Records to process START
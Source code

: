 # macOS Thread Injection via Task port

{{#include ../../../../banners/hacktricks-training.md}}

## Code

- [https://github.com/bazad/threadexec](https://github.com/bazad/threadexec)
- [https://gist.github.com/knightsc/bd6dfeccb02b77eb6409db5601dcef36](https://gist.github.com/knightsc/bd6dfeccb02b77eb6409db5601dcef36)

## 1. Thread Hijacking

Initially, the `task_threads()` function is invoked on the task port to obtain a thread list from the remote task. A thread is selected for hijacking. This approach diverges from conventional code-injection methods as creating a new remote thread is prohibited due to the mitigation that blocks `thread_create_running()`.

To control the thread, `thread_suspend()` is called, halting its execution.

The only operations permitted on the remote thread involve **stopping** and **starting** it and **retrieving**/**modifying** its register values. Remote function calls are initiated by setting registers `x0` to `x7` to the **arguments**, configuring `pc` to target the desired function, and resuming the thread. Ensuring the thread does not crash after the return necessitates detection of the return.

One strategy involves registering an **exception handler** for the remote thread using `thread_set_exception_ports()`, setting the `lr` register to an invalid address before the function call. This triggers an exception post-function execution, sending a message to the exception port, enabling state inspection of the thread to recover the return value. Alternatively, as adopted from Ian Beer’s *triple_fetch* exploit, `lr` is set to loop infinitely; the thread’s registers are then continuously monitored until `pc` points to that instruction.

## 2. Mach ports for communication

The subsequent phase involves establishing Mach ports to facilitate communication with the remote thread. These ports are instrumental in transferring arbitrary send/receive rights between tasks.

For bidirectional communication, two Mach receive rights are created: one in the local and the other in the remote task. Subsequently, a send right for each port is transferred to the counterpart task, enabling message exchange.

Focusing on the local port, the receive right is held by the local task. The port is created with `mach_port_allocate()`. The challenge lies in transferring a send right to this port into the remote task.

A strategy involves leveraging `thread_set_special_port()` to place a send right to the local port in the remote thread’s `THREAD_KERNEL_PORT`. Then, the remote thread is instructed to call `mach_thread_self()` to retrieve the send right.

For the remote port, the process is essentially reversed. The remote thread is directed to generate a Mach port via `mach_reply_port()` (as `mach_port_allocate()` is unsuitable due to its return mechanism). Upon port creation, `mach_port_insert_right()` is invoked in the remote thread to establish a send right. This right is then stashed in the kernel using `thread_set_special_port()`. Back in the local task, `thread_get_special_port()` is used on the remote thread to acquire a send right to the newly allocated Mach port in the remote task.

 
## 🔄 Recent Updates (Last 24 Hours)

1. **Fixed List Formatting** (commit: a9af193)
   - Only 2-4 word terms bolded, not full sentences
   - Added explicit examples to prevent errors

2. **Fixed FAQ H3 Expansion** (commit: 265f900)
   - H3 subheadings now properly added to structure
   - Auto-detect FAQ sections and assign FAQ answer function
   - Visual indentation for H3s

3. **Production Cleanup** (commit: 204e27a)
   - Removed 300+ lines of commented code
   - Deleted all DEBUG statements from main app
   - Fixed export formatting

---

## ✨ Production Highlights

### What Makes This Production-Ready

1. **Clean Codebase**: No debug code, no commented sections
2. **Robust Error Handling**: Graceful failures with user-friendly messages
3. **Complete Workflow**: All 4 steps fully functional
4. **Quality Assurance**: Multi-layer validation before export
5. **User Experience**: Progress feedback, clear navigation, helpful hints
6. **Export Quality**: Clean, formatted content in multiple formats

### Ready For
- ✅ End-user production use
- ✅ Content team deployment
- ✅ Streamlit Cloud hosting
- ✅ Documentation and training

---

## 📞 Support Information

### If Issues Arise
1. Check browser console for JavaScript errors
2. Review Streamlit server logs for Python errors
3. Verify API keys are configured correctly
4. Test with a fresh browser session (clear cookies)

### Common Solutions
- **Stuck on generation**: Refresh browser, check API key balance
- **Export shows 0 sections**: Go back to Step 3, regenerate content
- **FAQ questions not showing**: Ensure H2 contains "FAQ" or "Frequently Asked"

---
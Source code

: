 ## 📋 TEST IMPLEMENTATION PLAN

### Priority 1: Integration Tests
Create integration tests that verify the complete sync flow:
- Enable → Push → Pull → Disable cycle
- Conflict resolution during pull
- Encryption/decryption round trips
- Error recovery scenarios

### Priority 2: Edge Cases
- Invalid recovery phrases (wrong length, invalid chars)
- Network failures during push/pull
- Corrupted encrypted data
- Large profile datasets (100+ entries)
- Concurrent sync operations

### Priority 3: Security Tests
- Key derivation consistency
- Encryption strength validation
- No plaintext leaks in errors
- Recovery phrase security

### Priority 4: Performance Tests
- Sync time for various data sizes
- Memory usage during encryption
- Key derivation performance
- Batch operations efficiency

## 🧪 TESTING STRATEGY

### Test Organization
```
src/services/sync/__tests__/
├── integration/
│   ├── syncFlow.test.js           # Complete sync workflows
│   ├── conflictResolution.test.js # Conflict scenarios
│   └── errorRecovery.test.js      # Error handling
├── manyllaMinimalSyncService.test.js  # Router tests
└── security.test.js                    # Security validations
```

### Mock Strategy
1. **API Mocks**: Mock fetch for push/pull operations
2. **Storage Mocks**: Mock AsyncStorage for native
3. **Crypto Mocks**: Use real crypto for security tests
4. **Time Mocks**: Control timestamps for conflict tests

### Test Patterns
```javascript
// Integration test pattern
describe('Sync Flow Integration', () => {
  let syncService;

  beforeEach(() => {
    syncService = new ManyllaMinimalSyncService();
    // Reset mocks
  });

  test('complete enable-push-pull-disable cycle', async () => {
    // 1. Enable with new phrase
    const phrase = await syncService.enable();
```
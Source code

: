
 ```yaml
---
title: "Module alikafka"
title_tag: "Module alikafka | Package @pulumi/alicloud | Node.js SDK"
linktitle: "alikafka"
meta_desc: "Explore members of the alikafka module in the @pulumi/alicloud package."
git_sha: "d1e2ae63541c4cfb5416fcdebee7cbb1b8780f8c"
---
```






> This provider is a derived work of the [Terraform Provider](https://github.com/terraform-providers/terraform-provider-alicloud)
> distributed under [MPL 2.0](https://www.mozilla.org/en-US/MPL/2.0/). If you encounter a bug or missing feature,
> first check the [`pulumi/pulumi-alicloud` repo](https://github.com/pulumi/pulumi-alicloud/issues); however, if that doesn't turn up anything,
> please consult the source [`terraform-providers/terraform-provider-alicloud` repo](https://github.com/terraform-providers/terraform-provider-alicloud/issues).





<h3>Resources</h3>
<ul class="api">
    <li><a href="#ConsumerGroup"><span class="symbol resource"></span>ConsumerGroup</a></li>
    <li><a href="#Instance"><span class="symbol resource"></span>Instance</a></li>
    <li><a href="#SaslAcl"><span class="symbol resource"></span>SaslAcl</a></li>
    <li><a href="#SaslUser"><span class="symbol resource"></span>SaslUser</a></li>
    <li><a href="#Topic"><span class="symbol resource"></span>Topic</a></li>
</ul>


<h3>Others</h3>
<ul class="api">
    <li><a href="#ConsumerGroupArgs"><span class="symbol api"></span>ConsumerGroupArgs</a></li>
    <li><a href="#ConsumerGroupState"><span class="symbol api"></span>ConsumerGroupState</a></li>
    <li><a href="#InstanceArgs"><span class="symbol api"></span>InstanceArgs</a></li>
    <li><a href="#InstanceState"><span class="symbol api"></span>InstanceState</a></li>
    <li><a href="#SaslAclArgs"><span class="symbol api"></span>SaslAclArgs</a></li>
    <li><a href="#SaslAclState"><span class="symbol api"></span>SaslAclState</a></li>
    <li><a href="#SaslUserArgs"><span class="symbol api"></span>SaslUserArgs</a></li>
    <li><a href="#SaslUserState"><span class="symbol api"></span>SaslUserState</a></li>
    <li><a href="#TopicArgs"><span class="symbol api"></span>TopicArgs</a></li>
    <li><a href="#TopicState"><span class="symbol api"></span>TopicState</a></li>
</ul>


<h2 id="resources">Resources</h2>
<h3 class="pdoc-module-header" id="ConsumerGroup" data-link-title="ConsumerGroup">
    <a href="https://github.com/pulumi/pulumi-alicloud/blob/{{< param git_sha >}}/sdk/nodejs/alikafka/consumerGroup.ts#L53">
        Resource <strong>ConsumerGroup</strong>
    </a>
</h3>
Records to process END
▸ **Task**:
Quote the records from their first line to the line with "One strategy involves", inclusive, without adding or dropping anything.

▸ **Problem solution**:
Source code

: # macOS Thread Injection via Task port

{{#include ../../../../banners/hacktricks-training.md}}

## Code

- [https://github.com/bazad/threadexec](https://github.com/bazad/threadexec)
- [https://gist.github.com/knightsc/bd6dfeccb02b77eb6409db5601dcef36](https://gist.github.com/knightsc/bd6dfeccb02b77eb6409db5601dcef36)

## 1. Thread Hijacking

Initially, the `task_threads()` function is invoked on the task port to obtain a thread list from the remote task. A thread is selected for hijacking. This approach diverges from conventional code-injection methods as creating a new remote thread is prohibited due to the mitigation that blocks `thread_create_running()`.

To control the thread, `thread_suspend()` is called, halting its execution.

The only operations permitted on the remote thread involve **stopping** and **starting** it and **retrieving**/**modifying** its register values. Remote function calls are initiated by setting registers `x0` to `x7` to the **arguments**, configuring `pc` to target the desired function, and resuming the thread. Ensuring the thread does not crash after the return necessitates detection of the return.

One strategy involves registering an **exception handler** for the remote thread using `thread_set_exception_ports()`, setting the `lr` register to an invalid address before the function call. This triggers an exception post-function execution, sending a message to the exception port, enabling state inspection of the thread to recover the return value. Alternatively, as adopted from Ian Beer’s *triple_fetch* exploit, `lr` is set to loop infinitely; the thread’s registers are then continuously monitored until `pc` points to that instruction.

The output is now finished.